В самом деле, приходящие в кинематограф люди, что бы им ни показывали, по существу сидят перед мертвой стеной и разглядывают иллюзорные изображения. Какие бы чувства ни вызывал у них фильм, их психологическим дном остается феномен любопытствующего разглядывания или, самое большее, сноподобного гипноза; эти чувства складываются в стороне от главной, действующей, решающей части сознания и если формируют волю и участливость, то не прямо, а через волевое решение выйти из пассивности. Это решение может у кинозрителя вообще не проснуться, и если проснется, то вовсе не от чар кино, способных скорее усыпить. А волшебство театра, прямое заражение зрителя действием актера, совсем не похоже на гипноз.
«Кинематографический мир, — приговаривает Арто, — есть мертвый, иллюзорный и раздробленный мир» (III 97), «там нельзя работать без чувства стыда» (III 302). Вообще «где машина, — пишет он 25.2.1948 Полю Тевнену, — там всегда разрыв, ничто, там техническое посредничество искажает и уничтожает всё, что ты сделал. Вот почему я больше никогда не прикоснусь к радио и отныне посвящу себя исключительно театру, такому, как я его понимаю, театру крови, театру, который на каждом представлении дает что–то приобрести телесно как тому, кто играет, так и тому, кто приходит смотреть игру, — впрочем, нет никакой игры, есть действие, театр есть в действительности генезис творения. Это будет!» На экране или при проигрывании записи уже собственно ровным счетом ничего не происходит, зрители видят тень, слышат эхо. Только в театре, где живой актер принимает на себя волны зрительского внимания и чувствует себя под живыми взглядами тем, чем никогда себя не чувствовал, становясь таким, каким себя не знал, только и может совершиться событие.
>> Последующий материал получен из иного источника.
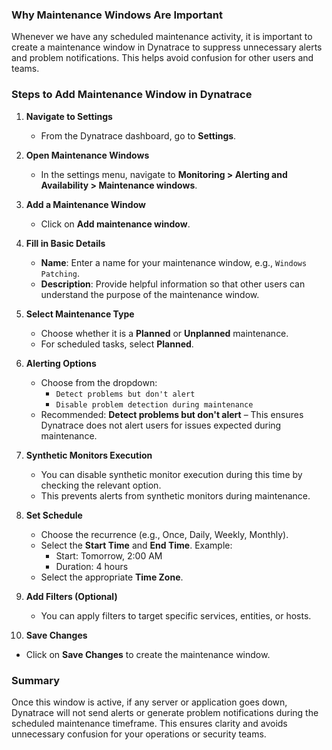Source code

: ### Why Maintenance Windows Are Important
Whenever we have any scheduled maintenance activity, it is important to create a maintenance window in Dynatrace to suppress unnecessary alerts and problem notifications. This helps avoid confusion for other users and teams.

### Steps to Add Maintenance Window in Dynatrace

1. **Navigate to Settings**
   - From the Dynatrace dashboard, go to **Settings**.

2. **Open Maintenance Windows**
   - In the settings menu, navigate to **Monitoring > Alerting and Availability > Maintenance windows**.

3. **Add a Maintenance Window**
   - Click on **Add maintenance window**.

4. **Fill in Basic Details**
   - **Name**: Enter a name for your maintenance window, e.g., `Windows Patching`.
   - **Description**: Provide helpful information so that other users can understand the purpose of the maintenance window.

5. **Select Maintenance Type**
   - Choose whether it is a **Planned** or **Unplanned** maintenance.
   - For scheduled tasks, select **Planned**.

6. **Alerting Options**
   - Choose from the dropdown:
     - `Detect problems but don't alert`
     - `Disable problem detection during maintenance`
   - Recommended: **Detect problems but don't alert** – This ensures Dynatrace does not alert users for issues expected during maintenance.

7. **Synthetic Monitors Execution**
   - You can disable synthetic monitor execution during this time by checking the relevant option.
   - This prevents alerts from synthetic monitors during maintenance.

8. **Set Schedule**
   - Choose the recurrence (e.g., Once, Daily, Weekly, Monthly).
   - Select the **Start Time** and **End Time**. Example:
     - Start: Tomorrow, 2:00 AM
     - Duration: 4 hours
   - Select the appropriate **Time Zone**.

9. **Add Filters (Optional)**
   - You can apply filters to target specific services, entities, or hosts.

10. **Save Changes**
   - Click on **Save Changes** to create the maintenance window.

### Summary
Once this window is active, if any server or application goes down, Dynatrace will not send alerts or generate problem notifications during the scheduled maintenance timeframe. This ensures clarity and avoids unnecessary confusion for your operations or security teams.
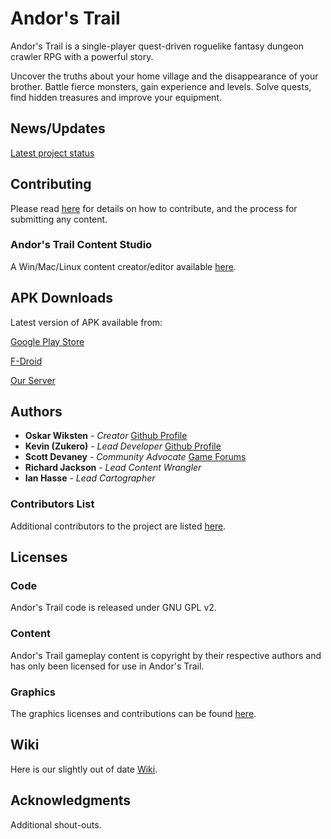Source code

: ﻿# Andor's Trail

Andor's Trail is a single-player quest-driven roguelike fantasy dungeon crawler RPG with a powerful story.

Uncover the truths about your home village and the disappearance of your brother. Battle fierce monsters, gain experience and levels. Solve quests, find hidden treasures and improve your equipment.

## News/Updates

[Latest project status](https://andorstrail.com/viewtopic.php?f=5&t=5506)

## Contributing

Please read [here](https://andorstrail.com/viewtopic.php?f=6&t=4560) for details on how to contribute, and the process for submitting any content.

### Andor's Trail Content Studio
A Win/Mac/Linux content creator/editor available [here](https://andorstrail.com/viewtopic.php?f=6&t=4806).

## APK Downloads

Latest version of APK available from:

[Google Play Store](https://play.google.com/store/apps/details?id=com.gpl.rpg.AndorsTrail)

[F-Droid](https://f-droid.org/packages/com.gpl.rpg.AndorsTrail/)

[Our Server](https://andorstrail.com/static/AndorsTrail_v0.7.1.apk)

## Authors

* **Oskar Wiksten** - *Creator* [Github Profile](https://github.com/oskarwiksten/)
* **Kevin (Zukero)** - *Lead Developer* [Github Profile](https://github.com/Zukero/)
* **Scott Devaney** - *Community Advocate* [Game Forums](https://andorstrail.com)
* **Richard Jackson** - *Lead Content Wrangler* 
*  **Ian Hasse** - *Lead Cartographer* 

### Contributors List
Additional contributors to the project are listed [here](/contributors.md).
## Licenses

### Code
Andor's Trail code is released under GNU GPL v2.
### Content
Andor's Trail gameplay content is copyright by their respective authors and has only been licensed for use in Andor's Trail.
### Graphics
The graphics licenses and contributions can be found [here](/gfxcontrib.md).

## Wiki
Here is our slightly out of date [Wiki](https://www.andorstrail.com/wiki/doku.php?id=andors_trail_wiki).
## Acknowledgments
Additional shout-outs.

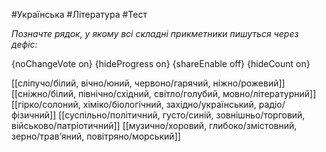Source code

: #Українська #Література #Тест

*Позначте рядок, у якому всі складні прикметники пишуться через дефіс:*

{noChangeVote on}
{hideProgress on}
{shareEnable off}
{hideCount on}

[[сліпучо/білий, вічно/юний, червоно/гарячий, ніжно/рожевий]]
[[сніжно/білий, північно/східний, світло/голубий, мовно/літературний]]
[[гірко/солоний, хіміко/біологічний, західно/український, радіо/фізичний]]
[[суспільно/політичний, густо/синій, зовнішньо/торговий, військово/патріотичний]]
[[музично/хоровий, глибоко/змістовний, зерно/трав’яний, повітряно/морський]]
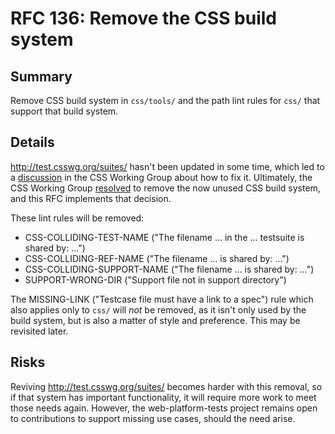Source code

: # RFC 136: Remove the CSS build system

## Summary

Remove CSS build system in `css/tools/` and the path lint rules for `css/` that support that build system.

## Details

http://test.csswg.org/suites/ hasn't been updated in some time, which led to a [discussion](https://github.com/w3c/csswg-drafts/issues/6896) in the CSS Working Group about how to fix it. Ultimately, the CSS Working Group [resolved](https://github.com/w3c/csswg-drafts/issues/6896#issuecomment-1499457107) to remove the now unused CSS build system, and this RFC implements that decision.

These lint rules will be removed:

- CSS-COLLIDING-TEST-NAME ("The filename ... in the ... testsuite is shared by: ...")
- CSS-COLLIDING-REF-NAME ("The filename ... is shared by: ...")
- CSS-COLLIDING-SUPPORT-NAME ("The filename ... is shared by: ...")
- SUPPORT-WRONG-DIR ("Support file not in support directory")

The MISSING-LINK ("Testcase file must have a link to a spec") rule which also applies only to `css/` will _not_ be removed, as it isn't only used by the build system, but is also a matter of style and preference. This may be revisited later.

## Risks

Reviving http://test.csswg.org/suites/ becomes harder with this removal, so if that system has important functionality, it will require more work to meet those needs again. However, the web-platform-tests project remains open to contributions to support missing use cases, should the need arise.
При чувстве катастрофичности всего происходящего стандартные культурные занятия казались Арто вопиюще пустыми, он тосковал по чему–то подлинно действенному и именно этой своей тоской входил в литературу. Так, в 1923–1924 гг. он предлагал свои стихи издательству Галлимар, директор «Nouvelle revue francaise» Жик Ривье вернул их с корректным разбором литературных слабостей. Арто отвечал, что не только не стремится к стилистической правильности, но ненавидит ее; ему важно уловить миг настоящего, а традиционные поэтические средства как раз предательски растворяют настоящее в общезначимом и типичном. Стихи были всё–таки отвергнуты, но эта переписка Арто с Ривьером была опубликована в сентябре 1924–го.